-- Opening Marker --
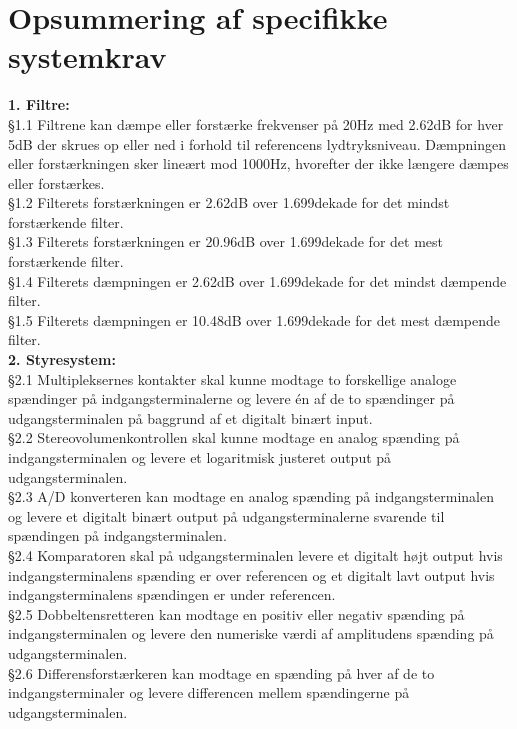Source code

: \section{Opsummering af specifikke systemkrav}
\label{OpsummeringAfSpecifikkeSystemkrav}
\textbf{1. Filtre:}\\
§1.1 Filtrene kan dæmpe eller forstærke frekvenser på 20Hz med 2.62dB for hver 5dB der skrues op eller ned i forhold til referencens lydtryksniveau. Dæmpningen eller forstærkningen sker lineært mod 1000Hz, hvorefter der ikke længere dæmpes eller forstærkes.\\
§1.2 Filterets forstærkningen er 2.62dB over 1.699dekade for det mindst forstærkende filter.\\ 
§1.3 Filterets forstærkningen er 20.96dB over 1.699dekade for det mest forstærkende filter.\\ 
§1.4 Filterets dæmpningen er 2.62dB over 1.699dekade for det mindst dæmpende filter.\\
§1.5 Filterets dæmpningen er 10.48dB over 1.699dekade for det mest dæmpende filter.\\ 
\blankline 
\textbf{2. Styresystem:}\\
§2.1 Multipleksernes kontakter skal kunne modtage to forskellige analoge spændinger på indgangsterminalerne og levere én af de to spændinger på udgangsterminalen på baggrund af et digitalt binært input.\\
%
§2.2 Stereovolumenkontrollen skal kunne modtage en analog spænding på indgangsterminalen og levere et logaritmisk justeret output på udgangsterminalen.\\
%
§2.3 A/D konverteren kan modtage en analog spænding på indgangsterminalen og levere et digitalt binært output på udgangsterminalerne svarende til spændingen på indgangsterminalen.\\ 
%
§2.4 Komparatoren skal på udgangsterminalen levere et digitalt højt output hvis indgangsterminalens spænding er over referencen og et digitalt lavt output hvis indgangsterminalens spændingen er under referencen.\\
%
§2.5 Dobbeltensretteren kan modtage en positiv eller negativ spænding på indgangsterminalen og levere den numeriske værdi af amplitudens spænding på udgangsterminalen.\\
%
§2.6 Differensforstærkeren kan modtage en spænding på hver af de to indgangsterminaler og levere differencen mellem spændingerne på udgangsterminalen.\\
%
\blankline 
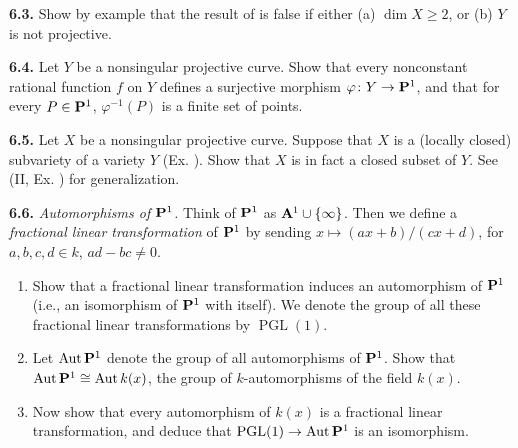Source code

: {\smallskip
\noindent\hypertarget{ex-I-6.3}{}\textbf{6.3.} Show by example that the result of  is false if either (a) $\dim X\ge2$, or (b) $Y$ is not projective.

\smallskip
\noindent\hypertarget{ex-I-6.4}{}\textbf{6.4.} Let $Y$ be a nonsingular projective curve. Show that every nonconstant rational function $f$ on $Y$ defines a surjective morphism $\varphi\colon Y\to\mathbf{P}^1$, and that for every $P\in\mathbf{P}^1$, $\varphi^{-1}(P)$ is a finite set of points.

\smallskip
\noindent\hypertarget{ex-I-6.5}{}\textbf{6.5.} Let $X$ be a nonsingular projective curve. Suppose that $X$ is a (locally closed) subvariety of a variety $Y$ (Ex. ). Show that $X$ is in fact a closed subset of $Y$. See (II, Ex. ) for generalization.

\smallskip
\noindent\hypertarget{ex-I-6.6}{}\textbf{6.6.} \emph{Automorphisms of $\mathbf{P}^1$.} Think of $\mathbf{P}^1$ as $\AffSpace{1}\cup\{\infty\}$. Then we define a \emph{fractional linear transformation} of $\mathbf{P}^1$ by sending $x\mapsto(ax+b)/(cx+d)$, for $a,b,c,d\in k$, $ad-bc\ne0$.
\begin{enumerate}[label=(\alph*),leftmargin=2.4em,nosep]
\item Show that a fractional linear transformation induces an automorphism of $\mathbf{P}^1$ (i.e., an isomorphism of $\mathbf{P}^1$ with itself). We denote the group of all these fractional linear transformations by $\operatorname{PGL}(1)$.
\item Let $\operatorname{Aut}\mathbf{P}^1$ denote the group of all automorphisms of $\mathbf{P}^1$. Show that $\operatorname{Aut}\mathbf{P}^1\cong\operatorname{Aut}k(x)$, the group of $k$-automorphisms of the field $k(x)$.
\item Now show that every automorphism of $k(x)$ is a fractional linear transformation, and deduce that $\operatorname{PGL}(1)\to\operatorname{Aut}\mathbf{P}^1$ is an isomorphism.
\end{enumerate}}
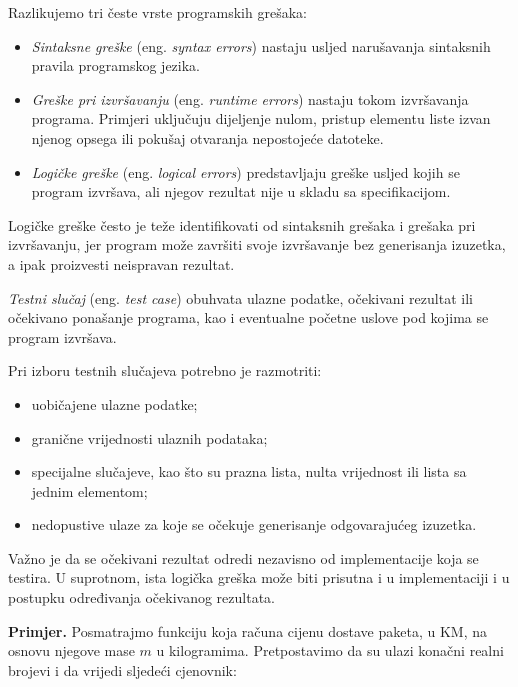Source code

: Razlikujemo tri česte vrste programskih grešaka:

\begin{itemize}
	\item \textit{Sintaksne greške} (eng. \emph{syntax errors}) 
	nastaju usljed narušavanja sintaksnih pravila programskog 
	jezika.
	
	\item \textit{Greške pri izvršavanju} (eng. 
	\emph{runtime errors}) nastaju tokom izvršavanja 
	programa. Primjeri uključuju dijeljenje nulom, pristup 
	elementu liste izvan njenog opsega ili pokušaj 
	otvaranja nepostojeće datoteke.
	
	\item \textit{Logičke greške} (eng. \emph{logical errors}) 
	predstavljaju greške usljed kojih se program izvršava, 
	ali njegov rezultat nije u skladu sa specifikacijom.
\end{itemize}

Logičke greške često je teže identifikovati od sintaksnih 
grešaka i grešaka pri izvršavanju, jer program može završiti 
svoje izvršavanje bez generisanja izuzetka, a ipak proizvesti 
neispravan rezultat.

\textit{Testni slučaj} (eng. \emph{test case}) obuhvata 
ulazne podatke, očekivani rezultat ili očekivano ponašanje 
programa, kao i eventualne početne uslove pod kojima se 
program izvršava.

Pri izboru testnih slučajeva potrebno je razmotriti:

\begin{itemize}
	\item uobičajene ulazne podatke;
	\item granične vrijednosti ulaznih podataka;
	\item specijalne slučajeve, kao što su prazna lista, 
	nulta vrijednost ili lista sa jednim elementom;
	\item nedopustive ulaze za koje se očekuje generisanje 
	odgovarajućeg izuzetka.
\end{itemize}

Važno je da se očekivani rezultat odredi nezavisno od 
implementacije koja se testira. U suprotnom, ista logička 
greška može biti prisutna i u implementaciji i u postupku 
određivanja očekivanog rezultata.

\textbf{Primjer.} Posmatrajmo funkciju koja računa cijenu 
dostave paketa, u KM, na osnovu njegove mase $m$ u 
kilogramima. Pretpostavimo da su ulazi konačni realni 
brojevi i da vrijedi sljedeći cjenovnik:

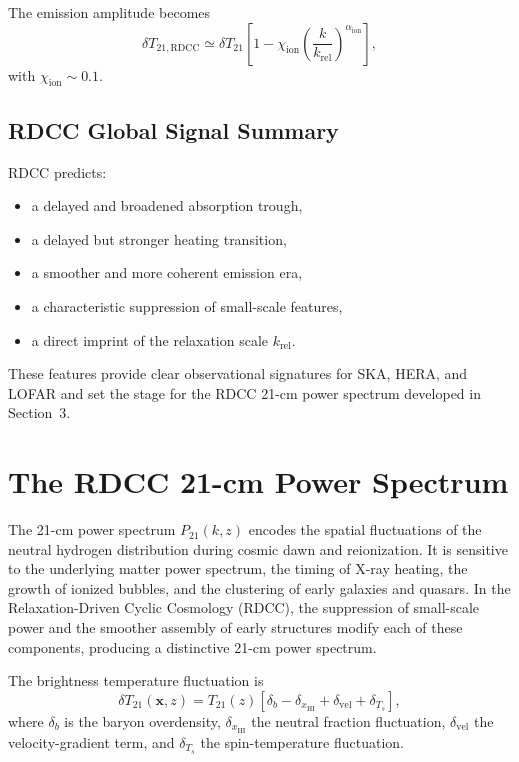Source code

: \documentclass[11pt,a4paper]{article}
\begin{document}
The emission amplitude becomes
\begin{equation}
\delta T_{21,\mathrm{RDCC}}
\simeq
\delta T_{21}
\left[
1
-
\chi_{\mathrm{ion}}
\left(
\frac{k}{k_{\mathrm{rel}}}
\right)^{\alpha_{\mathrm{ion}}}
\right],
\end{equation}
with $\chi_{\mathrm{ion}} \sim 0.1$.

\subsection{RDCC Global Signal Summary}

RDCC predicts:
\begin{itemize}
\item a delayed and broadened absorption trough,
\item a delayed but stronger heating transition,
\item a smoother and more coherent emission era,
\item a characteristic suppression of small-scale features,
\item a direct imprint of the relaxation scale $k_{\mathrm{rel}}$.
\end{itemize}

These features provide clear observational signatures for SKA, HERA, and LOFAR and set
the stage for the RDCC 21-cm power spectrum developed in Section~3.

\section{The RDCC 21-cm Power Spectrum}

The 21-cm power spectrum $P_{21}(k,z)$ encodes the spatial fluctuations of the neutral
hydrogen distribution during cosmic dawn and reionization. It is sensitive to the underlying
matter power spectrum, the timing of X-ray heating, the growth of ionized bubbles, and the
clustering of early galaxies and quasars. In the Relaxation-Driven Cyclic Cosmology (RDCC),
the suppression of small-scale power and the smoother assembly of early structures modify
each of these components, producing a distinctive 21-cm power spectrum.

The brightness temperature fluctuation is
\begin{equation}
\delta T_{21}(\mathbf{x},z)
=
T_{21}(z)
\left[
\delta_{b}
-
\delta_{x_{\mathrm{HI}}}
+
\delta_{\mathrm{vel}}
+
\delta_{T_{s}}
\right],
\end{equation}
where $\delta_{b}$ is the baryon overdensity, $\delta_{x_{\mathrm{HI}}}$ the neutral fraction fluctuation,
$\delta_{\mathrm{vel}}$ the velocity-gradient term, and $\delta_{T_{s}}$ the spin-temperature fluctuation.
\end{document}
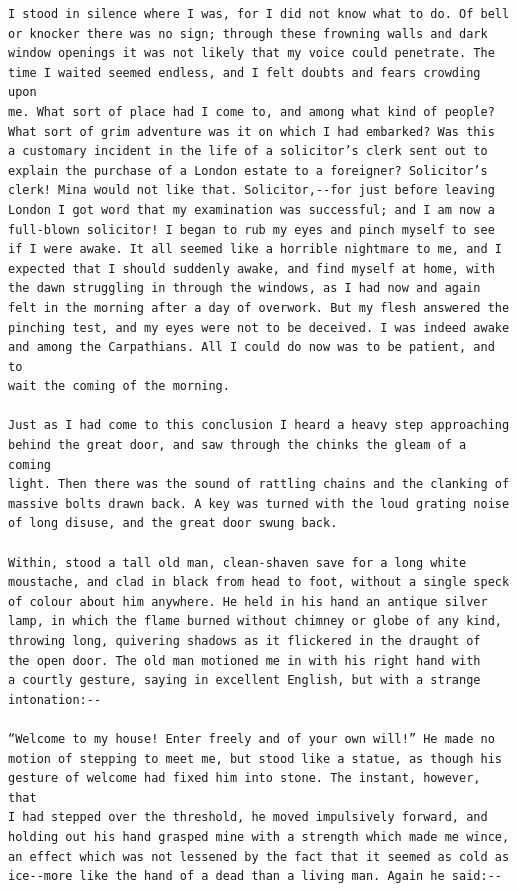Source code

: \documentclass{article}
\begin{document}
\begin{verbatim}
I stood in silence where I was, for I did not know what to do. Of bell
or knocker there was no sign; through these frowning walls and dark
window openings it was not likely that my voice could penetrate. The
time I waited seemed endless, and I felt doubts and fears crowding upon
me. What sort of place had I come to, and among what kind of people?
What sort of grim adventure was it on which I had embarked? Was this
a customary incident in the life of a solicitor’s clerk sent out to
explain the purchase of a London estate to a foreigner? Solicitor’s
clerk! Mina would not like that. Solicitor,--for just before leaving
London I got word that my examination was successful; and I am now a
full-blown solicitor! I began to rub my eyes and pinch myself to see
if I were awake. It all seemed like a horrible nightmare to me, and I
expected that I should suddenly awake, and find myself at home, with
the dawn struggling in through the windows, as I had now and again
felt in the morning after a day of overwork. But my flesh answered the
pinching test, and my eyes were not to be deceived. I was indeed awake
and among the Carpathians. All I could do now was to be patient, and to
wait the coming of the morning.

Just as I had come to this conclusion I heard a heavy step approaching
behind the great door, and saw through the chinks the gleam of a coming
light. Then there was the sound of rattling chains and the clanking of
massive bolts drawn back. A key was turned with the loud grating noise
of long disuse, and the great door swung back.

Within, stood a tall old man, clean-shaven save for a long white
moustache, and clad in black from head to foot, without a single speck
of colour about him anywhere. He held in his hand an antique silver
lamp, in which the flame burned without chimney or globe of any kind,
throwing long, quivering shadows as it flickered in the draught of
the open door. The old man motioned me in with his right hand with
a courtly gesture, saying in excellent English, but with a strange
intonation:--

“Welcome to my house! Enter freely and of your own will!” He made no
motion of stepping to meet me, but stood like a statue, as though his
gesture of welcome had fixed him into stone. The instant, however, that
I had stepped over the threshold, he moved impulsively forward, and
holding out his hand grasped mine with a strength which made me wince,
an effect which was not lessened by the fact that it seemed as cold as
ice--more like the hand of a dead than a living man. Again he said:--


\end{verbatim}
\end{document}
-- Closing Marker --
Exercise objective: Extract from the records above the lines from the one containing "What sort of grim" to the one containing "if I were awake.", both lines included, exactly as they appear and with nothing else.

Task result:
What sort of grim adventure was it on which I had embarked? Was this
a customary incident in the life of a solicitor’s clerk sent out to
explain the purchase of a London estate to a foreigner? Solicitor’s
clerk! Mina would not like that. Solicitor,--for just before leaving
London I got word that my examination was successful; and I am now a
full-blown solicitor! I began to rub my eyes and pinch myself to see
if I were awake. It all seemed like a horrible nightmare to me, and I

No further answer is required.